Mariano Matamoros y Guridi (August 14, 1770 – February 3, 1814) was a Mexican Roman Catholic priest and revolutionary rebel soldier of the Mexican War of Independence, who fought for independence against Spain in the early 19th century.

Biography 

Matamoros was born in Mexico City in 1770. He received a Bachelor of Arts in 1786 and a degree in theology in 1789. He was ordained as a Roman Catholic priest in 1796 and served in several churches around the city. During this time, he started to sympathize with rebellious issues and for this reason, he was jailed by the Spanish colonial authorities shortly after the war started. He managed to escape from prison and eventually joined the revolutionary army of José María Morelos on December 16, 1811.

One day before the Izucar battle, Morelos named him colonel and ordered him to create his own forces. With the population of Jantetelco, Matamoros created 2 regiments of cavalry, 2 battalions of infantry and 1 of artillery; in total his forces were composed by 2000 men.

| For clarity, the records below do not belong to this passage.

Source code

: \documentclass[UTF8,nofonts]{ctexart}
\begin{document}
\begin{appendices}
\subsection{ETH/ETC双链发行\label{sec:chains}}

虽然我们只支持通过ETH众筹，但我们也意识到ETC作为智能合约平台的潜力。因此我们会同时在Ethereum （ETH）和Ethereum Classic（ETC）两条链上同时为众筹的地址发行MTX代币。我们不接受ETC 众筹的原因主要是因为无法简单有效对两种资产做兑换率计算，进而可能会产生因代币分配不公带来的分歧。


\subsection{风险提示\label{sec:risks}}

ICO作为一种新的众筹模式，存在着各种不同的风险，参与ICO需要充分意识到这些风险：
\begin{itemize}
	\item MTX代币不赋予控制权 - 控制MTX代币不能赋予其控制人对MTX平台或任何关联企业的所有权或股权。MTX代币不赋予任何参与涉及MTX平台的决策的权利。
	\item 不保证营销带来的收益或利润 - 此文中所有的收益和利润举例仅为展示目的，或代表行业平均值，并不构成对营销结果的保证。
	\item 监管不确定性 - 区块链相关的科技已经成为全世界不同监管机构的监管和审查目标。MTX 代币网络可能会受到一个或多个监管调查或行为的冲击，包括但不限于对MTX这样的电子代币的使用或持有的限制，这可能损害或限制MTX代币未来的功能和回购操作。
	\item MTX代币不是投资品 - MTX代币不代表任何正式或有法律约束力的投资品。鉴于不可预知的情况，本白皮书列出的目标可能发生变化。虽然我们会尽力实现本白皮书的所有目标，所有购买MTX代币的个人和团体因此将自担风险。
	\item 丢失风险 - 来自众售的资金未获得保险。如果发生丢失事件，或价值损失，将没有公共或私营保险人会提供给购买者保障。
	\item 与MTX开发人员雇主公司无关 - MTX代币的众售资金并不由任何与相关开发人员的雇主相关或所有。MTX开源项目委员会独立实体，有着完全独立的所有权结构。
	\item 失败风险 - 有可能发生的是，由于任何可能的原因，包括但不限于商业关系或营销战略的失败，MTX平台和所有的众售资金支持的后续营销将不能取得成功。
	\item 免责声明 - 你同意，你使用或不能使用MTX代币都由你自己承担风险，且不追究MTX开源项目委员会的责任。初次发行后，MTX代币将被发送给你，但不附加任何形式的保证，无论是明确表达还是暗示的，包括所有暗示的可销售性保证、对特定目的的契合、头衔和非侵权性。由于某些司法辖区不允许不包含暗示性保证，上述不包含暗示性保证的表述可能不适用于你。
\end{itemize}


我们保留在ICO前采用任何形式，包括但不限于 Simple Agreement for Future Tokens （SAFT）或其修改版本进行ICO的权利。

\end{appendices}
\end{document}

During the Siege of Cuautla, from February 9 to May 2 of 1812, Morelos recognized Matamoros' ability in the battlefield and promoted him to the rank of lieutenant general, effectively making him second in command of the army. One night, Matamoros broke the siege and was able join Miguel Bravo in Aculco. Once the siege was lifted, the campaign continued in Oaxaca; it was surrounded on November 25 of 1812. Thereafter, Matamoros won more battles, first in Santo Domingo Tonalá against Manuel Lambrini followed by San Juan Coscomatepec and San Agustín del Palmar against the Asturias battalion.

Michoacán
Matamoros was in the Battle of Valladolid close to the city of Valladolid in Michoacán, the present day city of Morelia, where the Spanish army won. After the battle, on 5 January 1814, the army moved to Puruaran. Agustin de Iturbide attacked the Morelos army and it was a disaster; in the middle of the confusion, Matamoros tried to escape crossing the river (close to Puruaran) but was captured by Eusebio Rodríguez, a soldier from the battalion of "Frontera", who received 200 pesos and a promotion.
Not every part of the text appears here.